Below are the records; how many of their lines contain "index"? Reply only with that figure.

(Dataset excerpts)
#####

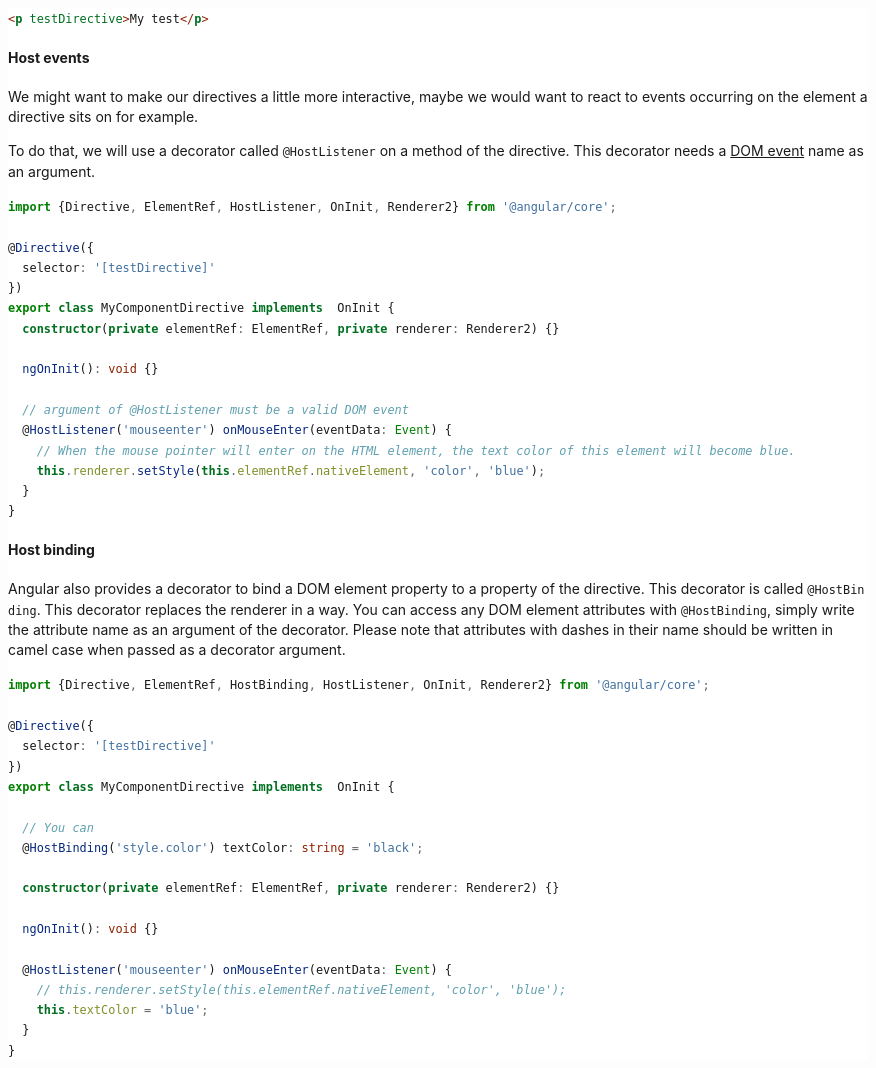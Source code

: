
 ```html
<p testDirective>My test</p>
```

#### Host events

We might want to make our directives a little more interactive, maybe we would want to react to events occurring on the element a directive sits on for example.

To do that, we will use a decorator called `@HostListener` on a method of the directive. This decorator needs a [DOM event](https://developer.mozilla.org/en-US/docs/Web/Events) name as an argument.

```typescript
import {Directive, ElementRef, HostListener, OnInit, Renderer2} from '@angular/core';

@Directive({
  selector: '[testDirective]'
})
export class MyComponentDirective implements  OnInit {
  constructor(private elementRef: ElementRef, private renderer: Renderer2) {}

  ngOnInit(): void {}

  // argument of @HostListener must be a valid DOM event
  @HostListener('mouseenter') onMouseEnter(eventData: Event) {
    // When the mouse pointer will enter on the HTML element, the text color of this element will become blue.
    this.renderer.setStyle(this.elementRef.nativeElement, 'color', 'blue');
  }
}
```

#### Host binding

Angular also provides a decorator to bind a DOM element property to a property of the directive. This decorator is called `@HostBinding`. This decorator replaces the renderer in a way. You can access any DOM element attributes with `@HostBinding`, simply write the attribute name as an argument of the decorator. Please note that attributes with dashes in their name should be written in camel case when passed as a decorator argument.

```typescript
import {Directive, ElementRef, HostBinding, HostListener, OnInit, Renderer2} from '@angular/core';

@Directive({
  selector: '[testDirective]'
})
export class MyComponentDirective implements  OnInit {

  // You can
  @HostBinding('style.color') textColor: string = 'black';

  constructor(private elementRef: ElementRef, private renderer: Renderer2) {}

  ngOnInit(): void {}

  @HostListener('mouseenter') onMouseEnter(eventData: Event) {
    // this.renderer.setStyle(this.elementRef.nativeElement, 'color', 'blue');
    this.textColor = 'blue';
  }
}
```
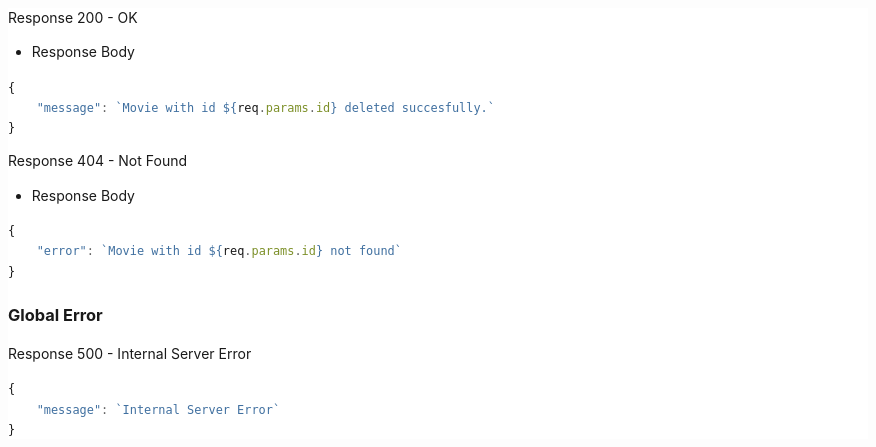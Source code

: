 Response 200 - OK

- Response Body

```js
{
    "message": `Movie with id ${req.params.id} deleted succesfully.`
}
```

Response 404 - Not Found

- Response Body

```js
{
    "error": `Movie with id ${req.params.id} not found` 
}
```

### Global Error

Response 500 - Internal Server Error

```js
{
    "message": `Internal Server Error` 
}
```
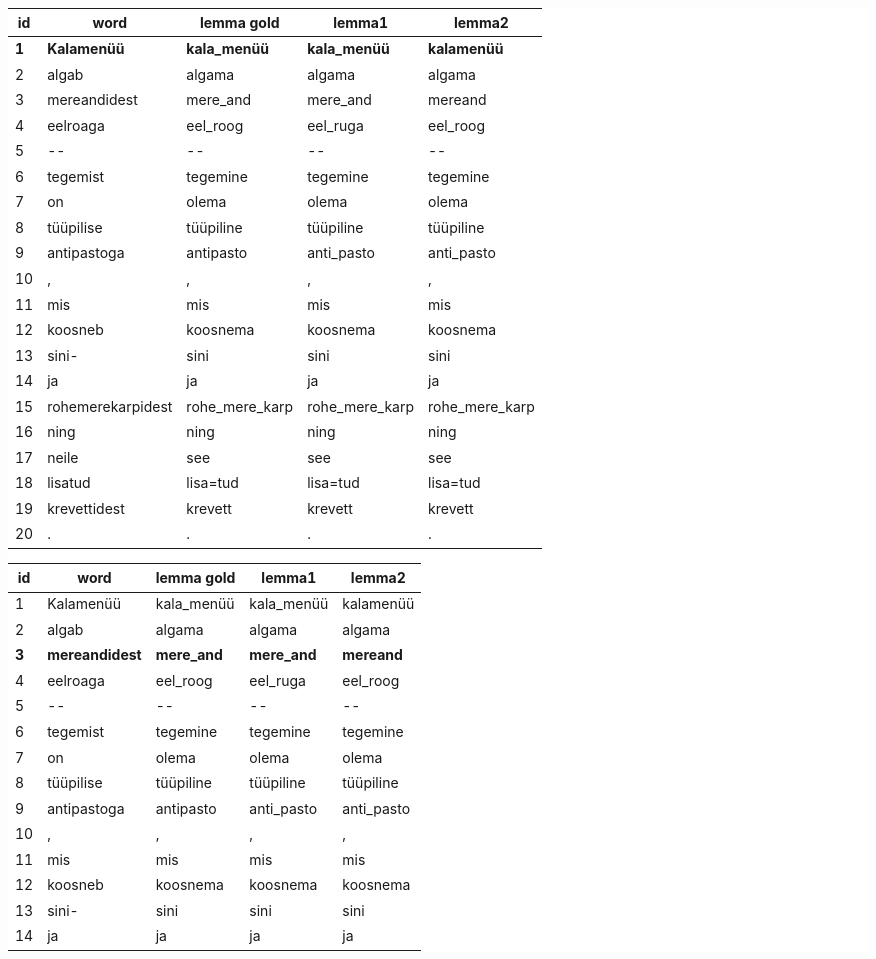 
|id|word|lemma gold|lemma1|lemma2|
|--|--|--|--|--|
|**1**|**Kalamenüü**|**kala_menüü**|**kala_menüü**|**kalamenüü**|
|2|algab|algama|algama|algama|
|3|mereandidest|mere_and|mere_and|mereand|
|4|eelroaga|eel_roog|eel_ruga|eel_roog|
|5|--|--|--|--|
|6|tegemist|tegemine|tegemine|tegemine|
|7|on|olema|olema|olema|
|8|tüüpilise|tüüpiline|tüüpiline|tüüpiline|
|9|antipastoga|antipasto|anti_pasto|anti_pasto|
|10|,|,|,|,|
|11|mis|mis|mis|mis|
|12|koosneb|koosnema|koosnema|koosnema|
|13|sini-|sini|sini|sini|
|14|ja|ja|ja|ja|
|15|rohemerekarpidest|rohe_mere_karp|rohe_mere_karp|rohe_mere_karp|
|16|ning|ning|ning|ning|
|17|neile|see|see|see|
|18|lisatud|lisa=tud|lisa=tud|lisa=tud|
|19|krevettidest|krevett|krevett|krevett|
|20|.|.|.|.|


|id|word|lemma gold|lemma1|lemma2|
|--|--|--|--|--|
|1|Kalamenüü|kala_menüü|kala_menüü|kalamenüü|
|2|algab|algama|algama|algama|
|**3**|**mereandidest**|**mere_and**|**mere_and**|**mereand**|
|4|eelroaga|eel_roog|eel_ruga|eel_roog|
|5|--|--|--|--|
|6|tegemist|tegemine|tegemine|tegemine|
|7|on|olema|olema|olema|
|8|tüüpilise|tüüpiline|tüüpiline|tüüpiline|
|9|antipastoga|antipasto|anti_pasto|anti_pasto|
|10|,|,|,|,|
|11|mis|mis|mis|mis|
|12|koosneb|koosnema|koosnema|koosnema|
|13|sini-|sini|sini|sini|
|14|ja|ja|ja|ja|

#####

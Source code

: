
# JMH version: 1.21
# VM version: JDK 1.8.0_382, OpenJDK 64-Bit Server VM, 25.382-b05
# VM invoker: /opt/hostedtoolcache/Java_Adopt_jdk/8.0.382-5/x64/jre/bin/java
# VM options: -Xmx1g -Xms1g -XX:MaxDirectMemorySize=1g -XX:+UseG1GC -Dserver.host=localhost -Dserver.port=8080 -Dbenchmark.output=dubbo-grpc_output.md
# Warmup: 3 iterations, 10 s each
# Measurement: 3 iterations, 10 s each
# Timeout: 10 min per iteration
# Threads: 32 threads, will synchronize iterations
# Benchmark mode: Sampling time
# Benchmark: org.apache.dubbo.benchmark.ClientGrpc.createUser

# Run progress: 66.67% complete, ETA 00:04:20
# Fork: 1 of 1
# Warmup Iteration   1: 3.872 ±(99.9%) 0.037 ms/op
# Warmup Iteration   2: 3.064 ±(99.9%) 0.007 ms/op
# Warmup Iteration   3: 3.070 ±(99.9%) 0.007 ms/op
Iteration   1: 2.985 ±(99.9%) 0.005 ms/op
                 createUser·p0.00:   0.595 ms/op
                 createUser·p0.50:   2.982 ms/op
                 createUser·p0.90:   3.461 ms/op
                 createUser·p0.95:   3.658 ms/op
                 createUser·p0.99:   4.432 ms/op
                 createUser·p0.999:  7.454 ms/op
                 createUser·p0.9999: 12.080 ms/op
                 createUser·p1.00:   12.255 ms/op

#####

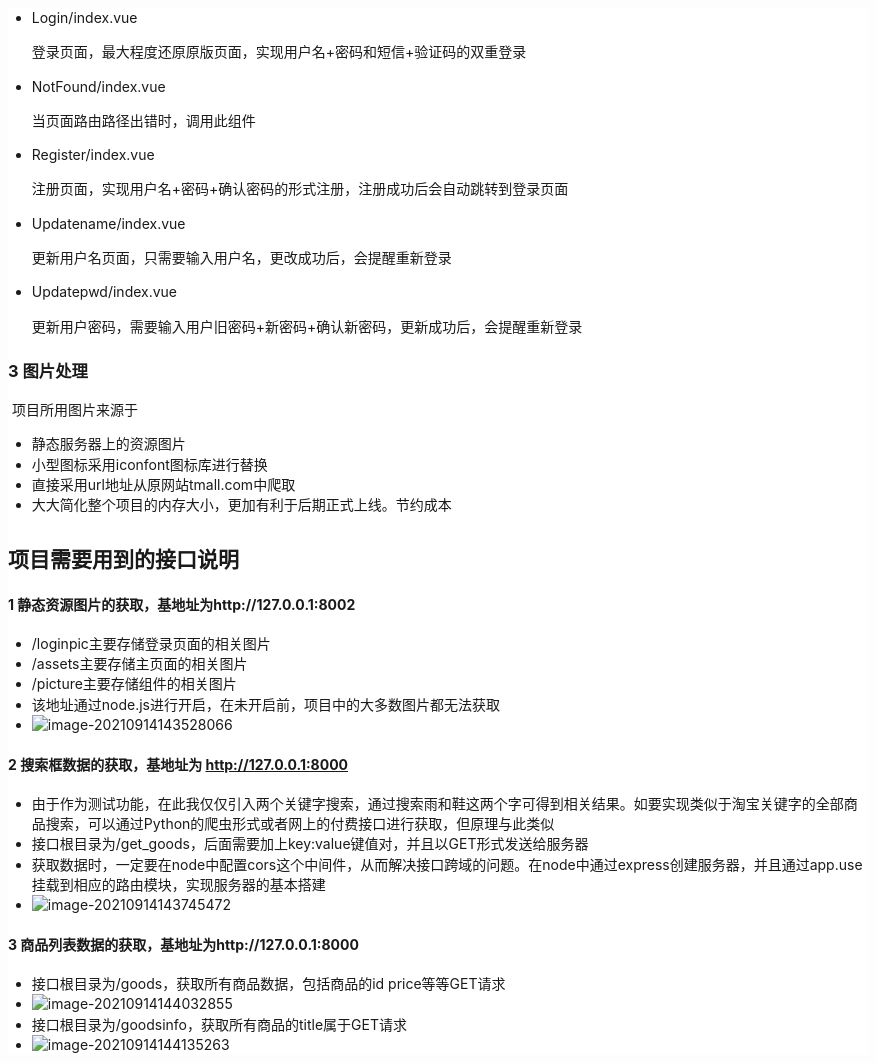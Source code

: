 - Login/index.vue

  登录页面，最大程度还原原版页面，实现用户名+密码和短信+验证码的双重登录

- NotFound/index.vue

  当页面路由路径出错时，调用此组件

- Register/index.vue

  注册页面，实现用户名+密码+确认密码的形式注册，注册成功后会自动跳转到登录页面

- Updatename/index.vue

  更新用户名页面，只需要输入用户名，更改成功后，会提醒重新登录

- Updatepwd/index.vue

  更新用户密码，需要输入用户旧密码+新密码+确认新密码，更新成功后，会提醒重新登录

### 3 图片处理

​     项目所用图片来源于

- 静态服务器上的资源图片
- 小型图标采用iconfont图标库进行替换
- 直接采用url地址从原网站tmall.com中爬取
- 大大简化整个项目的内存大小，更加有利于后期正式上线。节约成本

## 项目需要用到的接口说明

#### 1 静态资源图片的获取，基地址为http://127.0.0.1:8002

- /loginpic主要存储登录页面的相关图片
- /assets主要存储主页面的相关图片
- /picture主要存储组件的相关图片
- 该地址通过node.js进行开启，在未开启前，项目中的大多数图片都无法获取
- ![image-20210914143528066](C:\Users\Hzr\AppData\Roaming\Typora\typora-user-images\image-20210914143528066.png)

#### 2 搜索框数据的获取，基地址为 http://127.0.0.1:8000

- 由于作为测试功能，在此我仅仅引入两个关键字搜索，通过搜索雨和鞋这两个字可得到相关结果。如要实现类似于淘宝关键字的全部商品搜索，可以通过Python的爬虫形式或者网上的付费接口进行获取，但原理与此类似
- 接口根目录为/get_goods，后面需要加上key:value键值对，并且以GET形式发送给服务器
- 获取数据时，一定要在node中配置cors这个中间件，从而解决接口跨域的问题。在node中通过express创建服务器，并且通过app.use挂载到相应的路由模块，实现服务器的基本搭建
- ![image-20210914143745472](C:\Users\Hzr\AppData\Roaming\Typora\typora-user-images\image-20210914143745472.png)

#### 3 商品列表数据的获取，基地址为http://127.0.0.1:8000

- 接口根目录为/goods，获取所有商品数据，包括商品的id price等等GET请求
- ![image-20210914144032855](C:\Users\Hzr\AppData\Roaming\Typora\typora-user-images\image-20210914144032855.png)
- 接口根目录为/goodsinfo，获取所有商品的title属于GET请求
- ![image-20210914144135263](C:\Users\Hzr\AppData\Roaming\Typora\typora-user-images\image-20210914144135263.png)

#####

** Output **
5